I'm always concerned with how people see me. I'm abnormally large. I'm absolutely fine with my form - there's not much changing it, aside from losing some more fat bits. But fat or not fat, I'm still a gigantic person. And I'm happy with that person. I like being that person. That doesn't stop me from caring what other people see when they see this person.

But I've began to notice something, and I'm not sure if it's a "coming of age" thing or just something that I've always done, but never paid attention to. I've found that there are moments in my day when I actually don't care what anyone thinks, about what I know or say, or what I look like.

When I'm talking about something I know a tremendous amount about (Akira, or comic books, or information architecture, or how to use a power drill), and someone tries to confront one of my facts, I couldn't possibly care less about hurting that person's feelings with the truth. I actually do not care what they think, because what I'm saying is honest. There's no disputing it. You can argue with me if you want, but one of my character traits is that I spend as much time as I have to to know everything that I can possibly know about something I'm interested in. I know how many hours I put into knowing these things, and how many sources I've double and triple checked my information against. And anyone arguing with me about it falls into two categories:

a) they've read old material, or only one source, and think they're an expert because they shortcut the process, or

b) they legitimately know something I do not yet know.

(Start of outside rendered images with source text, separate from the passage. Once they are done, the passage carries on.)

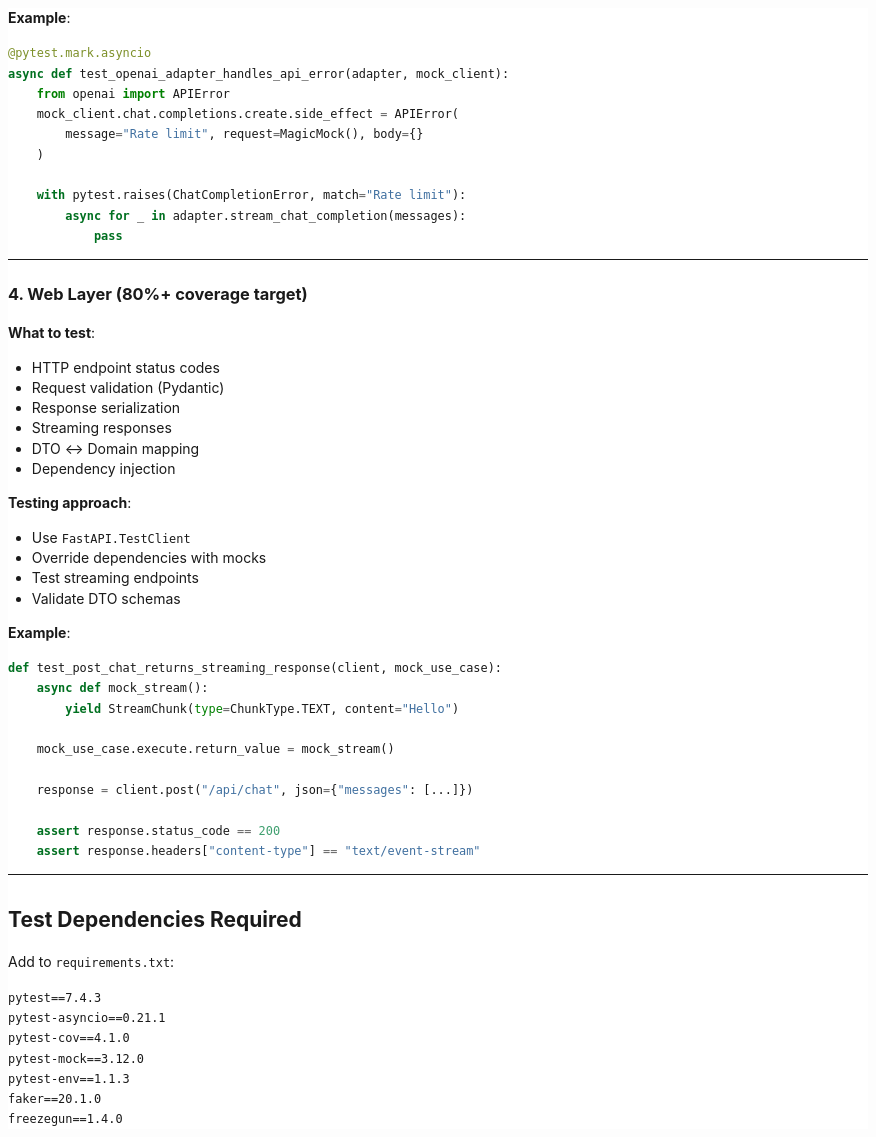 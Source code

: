 **Example**:
```python
@pytest.mark.asyncio
async def test_openai_adapter_handles_api_error(adapter, mock_client):
    from openai import APIError
    mock_client.chat.completions.create.side_effect = APIError(
        message="Rate limit", request=MagicMock(), body={}
    )

    with pytest.raises(ChatCompletionError, match="Rate limit"):
        async for _ in adapter.stream_chat_completion(messages):
            pass
```

---

### 4. Web Layer (80%+ coverage target)
**What to test**:
- HTTP endpoint status codes
- Request validation (Pydantic)
- Response serialization
- Streaming responses
- DTO ↔ Domain mapping
- Dependency injection

**Testing approach**:
- Use `FastAPI.TestClient`
- Override dependencies with mocks
- Test streaming endpoints
- Validate DTO schemas

**Example**:
```python
def test_post_chat_returns_streaming_response(client, mock_use_case):
    async def mock_stream():
        yield StreamChunk(type=ChunkType.TEXT, content="Hello")

    mock_use_case.execute.return_value = mock_stream()

    response = client.post("/api/chat", json={"messages": [...]})

    assert response.status_code == 200
    assert response.headers["content-type"] == "text/event-stream"
```

---

## Test Dependencies Required

Add to `requirements.txt`:
```txt
pytest==7.4.3
pytest-asyncio==0.21.1
pytest-cov==4.1.0
pytest-mock==3.12.0
pytest-env==1.1.3
faker==20.1.0
freezegun==1.4.0
```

The percentages of one to two is something on the order of 99.99998% to 0.00002%. And when I run into a b), its their worst nightmare, because I squeeze them like a sponge to learn everything I can possibly get out of them about whatever it is I don't yet know.

And when I'm at the gym or on the football field and I'm absolutely completely drained physically - soaked with sweat, covered in grass or dirt, and huffing and puffing... Arguably at my "ugliest" - I just don't care what anyone else sees when they see me. I can't. I feel too damn good.

I wish for everyone the ability to be an expert in something and to feel their best. I wish I could give that to everyone I know; that feeling of not having to think about how much they don't care what other people think, because they actually DON'T.

Maybe I'm just strange though. Maybe everyone already doesn't, and I'm just the weird obsessive guy who does.